▶ _DATA LISTING_

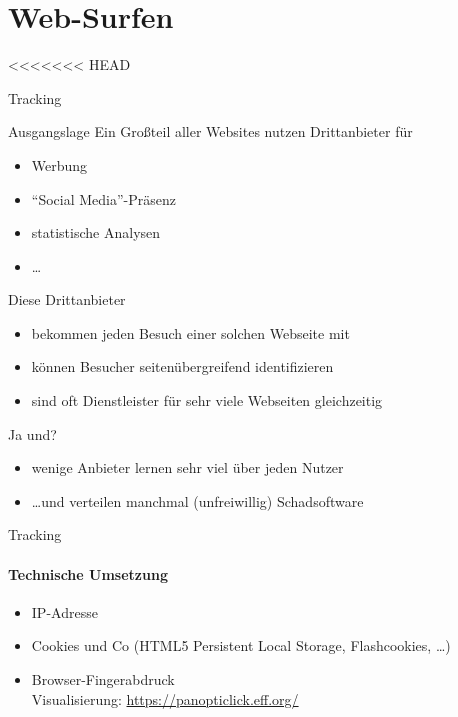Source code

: \section{Web-Surfen}
<<<<<<< HEAD
\begin{frame}{Tracking}
  \begin{block}{Ausgangslage}
    Ein Großteil aller Websites nutzen Drittanbieter für
    \begin{itemize}
      \item Werbung
      \item ``Social Media''-Präsenz
      \item statistische Analysen
      \item \ldots
    \end{itemize}
  \end{block}

    \pause
    Diese Drittanbieter
    \begin{itemize}
      \item bekommen jeden Besuch einer solchen Webseite mit
      \pause
      \item können Besucher seitenübergreifend identifizieren
      \pause
      \item sind oft Dienstleister für sehr viele Webseiten gleichzeitig
    \end{itemize}
    \pause
    Ja und?
    \pause
    \begin{itemize}
      \item wenige Anbieter lernen sehr viel über jeden Nutzer
      \pause
      \item \ldots und verteilen manchmal (unfreiwillig) Schadsoftware
    \end{itemize}
  \end{frame}
  \begin{frame}{Tracking}
  \framesubtitle{Technische Umsetzung}
  \begin{itemize}
    \item IP-Adresse
    \item Cookies und Co (HTML5 Persistent Local Storage, Flashcookies, \ldots)
    \item Browser-Fingerabdruck\\
      \scriptsize Visualisierung: \url{https://panopticlick.eff.org/} \normalsize
  \end{itemize}
\end{frame}

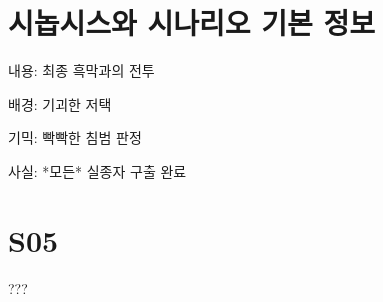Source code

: \documentclass{report}
\begin{document}
	\section{시놉시스와 시나리오 기본 정보}
		내용: 최종 흑막과의 전투
		
		배경: 기괴한 저택
		
		기믹: 빡빡한 침범 판정
		
		사실: *모든* 실종자 구출 완료
	
	\section{S05}
		???
\end{document}
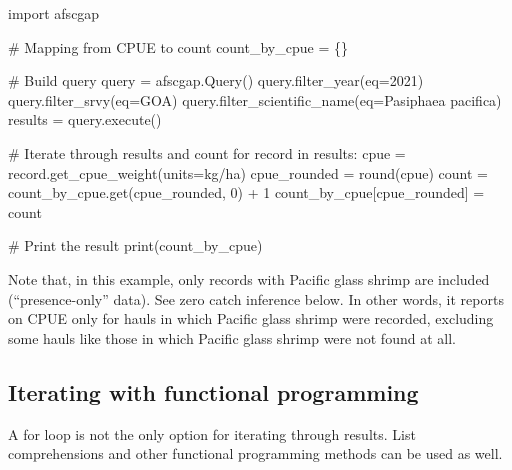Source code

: \documentclass[
  letterpaper,
  oneside,
  open=any]{scrbook}
\newenvironment{Shaded}{\begin{snugshade}}{\end{snugshade}}
\newcommand{\AttributeTok}[1]{\textcolor[rgb]{0.40,0.45,0.13}{#1}}
\newcommand{\CommentTok}[1]{\textcolor[rgb]{0.37,0.37,0.37}{#1}}
\newcommand{\ControlFlowTok}[1]{\textcolor[rgb]{0.00,0.23,0.31}{#1}}
\newcommand{\DecValTok}[1]{\textcolor[rgb]{0.68,0.00,0.00}{#1}}
\newcommand{\FunctionTok}[1]{\textcolor[rgb]{0.28,0.35,0.67}{#1}}
\newcommand{\NormalTok}[1]{\textcolor[rgb]{0.00,0.23,0.31}{#1}}
\newcommand{\OtherTok}[1]{\textcolor[rgb]{0.00,0.23,0.31}{#1}}
\newcommand{\SpecialCharTok}[1]{\textcolor[rgb]{0.37,0.37,0.37}{#1}}
\newcommand{\StringTok}[1]{\textcolor[rgb]{0.13,0.47,0.30}{#1}}
\begin{document}
\begin{Shaded}
\begin{Highlighting}[]
\NormalTok{import afscgap}

\CommentTok{\# Mapping from CPUE to count}
\NormalTok{count\_by\_cpue }\OtherTok{=}\NormalTok{ \{\}}

\CommentTok{\# Build query}
\NormalTok{query }\OtherTok{=} \FunctionTok{afscgap.Query}\NormalTok{()}
\FunctionTok{query.filter\_year}\NormalTok{(}\AttributeTok{eq=}\DecValTok{2021}\NormalTok{)}
\FunctionTok{query.filter\_srvy}\NormalTok{(}\AttributeTok{eq=}\StringTok{\textquotesingle{}GOA\textquotesingle{}}\NormalTok{)}
\FunctionTok{query.filter\_scientific\_name}\NormalTok{(}\AttributeTok{eq=}\StringTok{\textquotesingle{}Pasiphaea pacifica\textquotesingle{}}\NormalTok{)}
\NormalTok{results }\OtherTok{=} \FunctionTok{query.execute}\NormalTok{()}

\CommentTok{\# Iterate through results and count}
\ControlFlowTok{for}\NormalTok{ record }\ControlFlowTok{in}\NormalTok{ results}\SpecialCharTok{:}
\NormalTok{  cpue }\OtherTok{=} \FunctionTok{record.get\_cpue\_weight}\NormalTok{(}\AttributeTok{units=}\StringTok{\textquotesingle{}kg/ha\textquotesingle{}}\NormalTok{)}
\NormalTok{  cpue\_rounded }\OtherTok{=} \FunctionTok{round}\NormalTok{(cpue)}
\NormalTok{  count }\OtherTok{=} \FunctionTok{count\_by\_cpue.get}\NormalTok{(cpue\_rounded, }\DecValTok{0}\NormalTok{) }\SpecialCharTok{+} \DecValTok{1}
\NormalTok{  count\_by\_cpue[cpue\_rounded] }\OtherTok{=}\NormalTok{ count}

\CommentTok{\# Print the result}
\FunctionTok{print}\NormalTok{(count\_by\_cpue)}
\end{Highlighting}
\end{Shaded}

Note that, in this example, only records with Pacific glass shrimp are
included (``presence-only'' data). See zero catch inference below. In
other words, it reports on CPUE only for hauls in which Pacific glass
shrimp were recorded, excluding some hauls like those in which Pacific
glass shrimp were not found at all.

\subsection{Iterating with functional
programming}\label{iterating-with-functional-programming}

A for loop is not the only option for iterating through results. List
comprehensions and other functional programming methods can be used as
well.
\end{document}
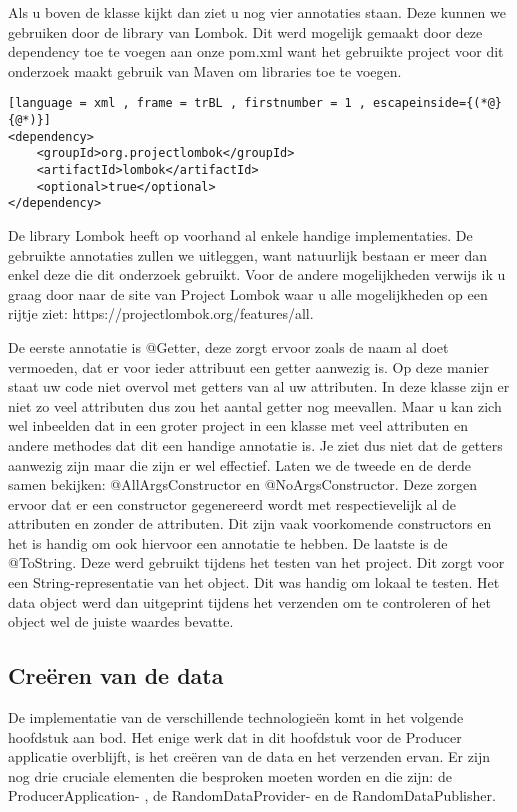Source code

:Als u boven de klasse kijkt dan ziet u nog vier annotaties staan. Deze kunnen we gebruiken door de library van Lombok. Dit werd mogelijk gemaakt door deze dependency toe te voegen aan onze pom.xml want het gebruikte project voor dit onderzoek maakt gebruik van Maven om libraries toe te voegen.

\begin{lstlisting}[language = xml , frame = trBL , firstnumber = 1 , escapeinside={(*@}{@*)}]
<dependency>
    <groupId>org.projectlombok</groupId>
    <artifactId>lombok</artifactId>
    <optional>true</optional>
</dependency>
\end{lstlisting}

De library Lombok heeft op voorhand al enkele handige implementaties. De gebruikte annotaties zullen we uitleggen, want natuurlijk bestaan er meer dan enkel deze die dit onderzoek gebruikt. Voor de andere mogelijkheden verwijs ik u graag door naar de site van Project Lombok waar u alle mogelijkheden op een rijtje ziet: https://projectlombok.org/features/all. 

De eerste annotatie is @Getter, deze zorgt ervoor zoals de naam al doet vermoeden, dat er voor ieder attribuut een getter aanwezig is. Op deze manier staat uw code niet overvol met getters van al uw attributen. In deze klasse zijn er niet zo veel attributen dus zou het aantal getter nog meevallen. Maar u kan zich wel inbeelden dat in een groter project in een klasse met veel attributen en andere methodes dat dit een handige annotatie is. Je ziet dus niet dat de getters aanwezig zijn maar die zijn er wel effectief. Laten we de tweede en de derde samen bekijken: @AllArgsConstructor en @NoArgsConstructor. Deze zorgen ervoor dat er een constructor gegenereerd wordt met respectievelijk al de attributen en zonder de attributen. Dit zijn vaak voorkomende constructors en het is handig om ook hiervoor een annotatie te hebben. De laatste  is de @ToString. Deze werd gebruikt tijdens het testen van het project. Dit zorgt voor een String-representatie van het object. Dit was handig om lokaal te testen. Het data object werd dan uitgeprint tijdens het verzenden om te controleren of het object wel de juiste waardes bevatte.

\subsection{Creëren van de data}
De implementatie van de verschillende technologieën komt in het volgende hoofdstuk aan bod. Het enige werk dat in dit hoofdstuk voor de Producer applicatie overblijft, is het creëren van de data en het verzenden ervan. Er zijn nog drie cruciale elementen die besproken moeten worden en die zijn: de ProducerApplication- , de RandomDataProvider- en de RandomDataPublisher.

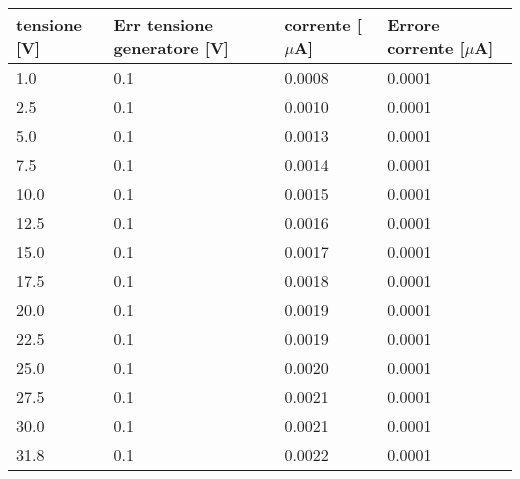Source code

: \begin{tabular}{llll}
\toprule
tensione [V] & Err tensione generatore [V] & corrente [$\mu$A] & Errore corrente [$\mu$A] \\
\midrule
1.0 & 0.1 & 0.0008 & 0.0001 \\
2.5 & 0.1 & 0.0010 & 0.0001 \\
5.0 & 0.1 & 0.0013 & 0.0001 \\
7.5 & 0.1 & 0.0014 & 0.0001 \\
10.0 & 0.1 & 0.0015 & 0.0001 \\
12.5 & 0.1 & 0.0016 & 0.0001 \\
15.0 & 0.1 & 0.0017 & 0.0001 \\
17.5 & 0.1 & 0.0018 & 0.0001 \\
20.0 & 0.1 & 0.0019 & 0.0001 \\
22.5 & 0.1 & 0.0019 & 0.0001 \\
25.0 & 0.1 & 0.0020 & 0.0001 \\
27.5 & 0.1 & 0.0021 & 0.0001 \\
30.0 & 0.1 & 0.0021 & 0.0001 \\
31.8 & 0.1 & 0.0022 & 0.0001 \\
\bottomrule
\end{tabular}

▶ _TASK PROMPT_
The lines holding the word "programming" are the answer. Pull them out of the records and copy them.

▶ _SOLUTION TO THE EXERCISE_
programming}\label{iterating-with-functional-programming}
comprehensions and other functional programming methods can be used as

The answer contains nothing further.